I believe that Linn Drum and other drum machines from that time are considered analogue for the fact that while the sound sources were digital samples, the rest of the machine was made of analogue circuitry.

A real drum kit would be considered "acoustic" rather than "analogue" since the terms analogue and digital refer to electronic design. A musical instrument can be thought of as acoustic, electric or electronic.
Ah, fair points. Certainly the circuitry in the Linn Drum gave it such distinctive sounds at extremes, such as the aforementioned Prince rim-shot, though I don't know if that was the D-As or whatever.

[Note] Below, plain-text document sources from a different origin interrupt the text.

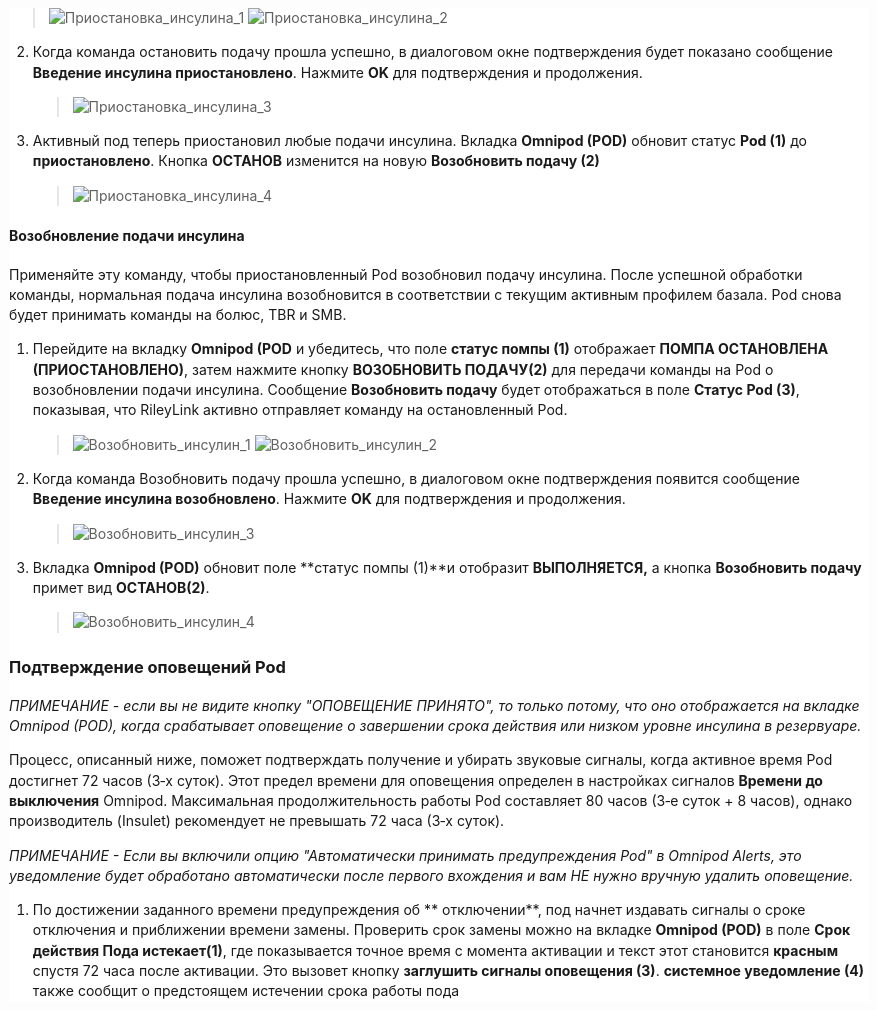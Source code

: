    > ![Приостановка_инсулина_1](../images/omnipod/Suspend_Insulin_Delivery_1.png) ![Приостановка_инсулина_2](../images/omnipod/Suspend_Insulin_Delivery_2.png)

2. Когда команда остановить подачу прошла успешно, в диалоговом окне подтверждения будет показано сообщение **Введение инсулина приостановлено**. Нажмите **OK** для подтверждения и продолжения.

   > ![Приостановка_инсулина_3](../images/omnipod/Suspend_Insulin_Delivery_3.png)

3. Активный под теперь приостановил любые подачи инсулина. Вкладка **Omnipod (POD)** обновит статус **Pod (1)** до **приостановлено**. Кнопка **ОСТАНОВ** изменится на новую **Возобновить подачу (2)**

   > ![Приостановка_инсулина_4](../images/omnipod/Suspend_Insulin_Delivery_4.png)

#### Возобновление подачи инсулина

Применяйте эту команду, чтобы приостановленный Pod возобновил подачу инсулина. После успешной обработки команды, нормальная подача инсулина возобновится в соответствии с текущим активным профилем базала. Pod снова будет принимать команды на болюс, TBR и SMB.

1. Перейдите на вкладку **Omnipod (POD** и убедитесь, что поле **статус помпы (1)** отображает **ПОМПА ОСТАНОВЛЕНА (ПРИОСТАНОВЛЕНО)**, затем нажмите кнопку **ВОЗОБНОВИТЬ ПОДАЧУ(2)** для передачи команды на Pod о возобновлении подачи инсулина. Сообщение **Возобновить подачу** будет отображаться в поле **Статус Pod (3)**, показывая, что RileyLink активно отправляет команду на остановленный Pod.

   > ![Возобновить_инсулин_1](../images/omnipod/Resume_Insulin_Delivery_1.png) ![Возобновить_инсулин_2](../images/omnipod/Resume_Insulin_Delivery_2.png)

2. Когда команда Возобновить подачу прошла успешно, в диалоговом окне подтверждения появится сообщение **Введение инсулина возобновлено**. Нажмите **OK** для подтверждения и продолжения.

   > ![Возобновить_инсулин_3](../images/omnipod/Resume_Insulin_Delivery_3.png)

3. Вкладка **Omnipod (POD)** обновит поле **статус помпы (1)**и отобразит **ВЫПОЛНЯЕТСЯ,** а кнопка **Возобновить подачу** примет вид **ОСТАНОВ(2)**.

   > ![Возобновить_инсулин_4](../images/omnipod/Resume_Insulin_Delivery_4.png)

### Подтверждение оповещений Pod

*ПРИМЕЧАНИЕ - если вы не видите кнопку "ОПОВЕЩЕНИЕ ПРИНЯТО", то только потому, что оно отображается на вкладке Omnipod (POD), когда срабатывает оповещение о завершении срока действия или низком уровне инсулина в резервуаре.*

Процесс, описанный ниже, поможет подтверждать получение и убирать звуковые сигналы, когда активное время Pod достигнет 72 часов (3‑х суток). Этот предел времени для оповещения определен в настройках сигналов **Времени до выключения** Omnipod. Максимальная продолжительность работы Pod составляет 80 часов (3‑е суток + 8 часов), однако производитель (Insulet) рекомендует не превышать 72 часа (3‑х суток).

*ПРИМЕЧАНИЕ - Если вы включили опцию "Автоматически принимать предупреждения Pod" в Omnipod Alerts, это уведомление будет обработано автоматически после первого вхождения и вам НЕ нужно вручную удалить оповещение.*

1. По достижении заданного времени предупреждения об ** отключении**, под начнет издавать сигналы о сроке отключения и приближении времени замены. Проверить срок замены можно на вкладке **Omnipod (POD)** в поле **Срок действия Пода истекает(1)**, где показывается точное время с момента активации и текст этот становится **красным** спустя 72 часа после активации. Это вызовет кнопку **заглушить сигналы оповещения (3)**. **системное уведомление (4)** также сообщит о предстоящем истечении срока работы пода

People were so excited by sampled drums at the time ("fire your drummer!"). It took years to realise that drum machines weren't drummer replacements but their own thing.

I just looked up the R5 and R8, made in 1989 apparently. It looks like there were a bit of a compendium of other machines? To me the most important Roland ones from the 80s are there - 808, 909, 727, 707, 606, though the cheapie DR-55 is MIA.
Yes, I too was excited! Those drum machines were liberation at the time. Along with my Portastudio, the drum machine really made making demos of my songs something within my reach.

I owned an R8m and loved it. Actually I had tons of DMs. Sequential Circuits TOM and Drumtrax, Alesis HR-16, Yamaha RX11..just a few off the top of my head. I loved them all.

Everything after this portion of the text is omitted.